Soap making is really a 3 part process;
1.  Gather your supplies, and render the suet if you're going to use a recipe calling for it.  
2.  Make a basic soap recipe.  In this book there are 5 basic soap recipes, a couple don't call for tallow at   all and use vegetarian oils.  Once your basic soap is made you will pour it into a large tupperware mold, and cut up it up when it's cured, this basic soap will then be used in many different recipes for hand milling. 
3.  Make handmilled soap by grating basic soap, melting, and adding additions like fragrance, herbs, fruits, spices, then pour into individual molds.  In this book she also tells how to make many different types of soap out of various fats rather than suet, like olive oil, coconut oil, vegetable shortening, cocoa butter castor oil, palm oil, and of course tallow, which she highly recommends.  I want to try different soaps to see which ones I like, and hopefully will have enough for gifts, bartering, and if I decide I really like it enough I may make soap to sell, we'll see after several batches are curing.

Here's the list of Soap Making Supplies I made up to check off as I found.  I wanted to buy inexpensive supplies just for soap making and nothing else.  Goodwill is where I found pots, plastic pitchers, some molds, and wooden spoons.

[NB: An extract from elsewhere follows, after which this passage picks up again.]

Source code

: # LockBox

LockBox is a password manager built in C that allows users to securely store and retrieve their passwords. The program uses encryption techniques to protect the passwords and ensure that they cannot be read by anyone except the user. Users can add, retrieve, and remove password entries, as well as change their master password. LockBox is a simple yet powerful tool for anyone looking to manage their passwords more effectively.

Supplies you will need for soap making 
  • Digital Kitchen Scale
  • Soap Pot ~ 8 ounces or larger stainless steel or unchipped enamel
  • 2 plastic pitchers with pouring spout
  • A couple long handled wooden spoons
  • 2 Kitchen thermometer
  • Rubber gloves
  • Wooden or stainless steel ladle
  • A couple stainless steel pots ~ for small batches of handmilled soaps
  • Soap molds
  • Lye
  • Olive oil
  • Suet ~ rendered into tallow
  • Cocoa butter
  • Larger tupperware container with lid
I will be making the Plain white soap recipe #1 in her book
it calls for these ingredients;
  • 32 ounces olive oil /vegetable oil
  • 74 ounces tallow
  • 3 ounces cocoa butter
  • 14 ounces lye
  • 41 ounces water
I still need to buy a digital scale, find the lye, and cocoa butter, tomorrow I'm headed out on a mission to obtain all 3, so I can make my basic soap.  I've been looking for soap molds all over, sardine cans work good, interesting shaped tupperware, and plastic or stainless steel molds.  You'll begin to look everywhere you go for what might make a nice shaped bar.  I will also do some simple rectangular shapes just by cutting them from a larger tupperware mold.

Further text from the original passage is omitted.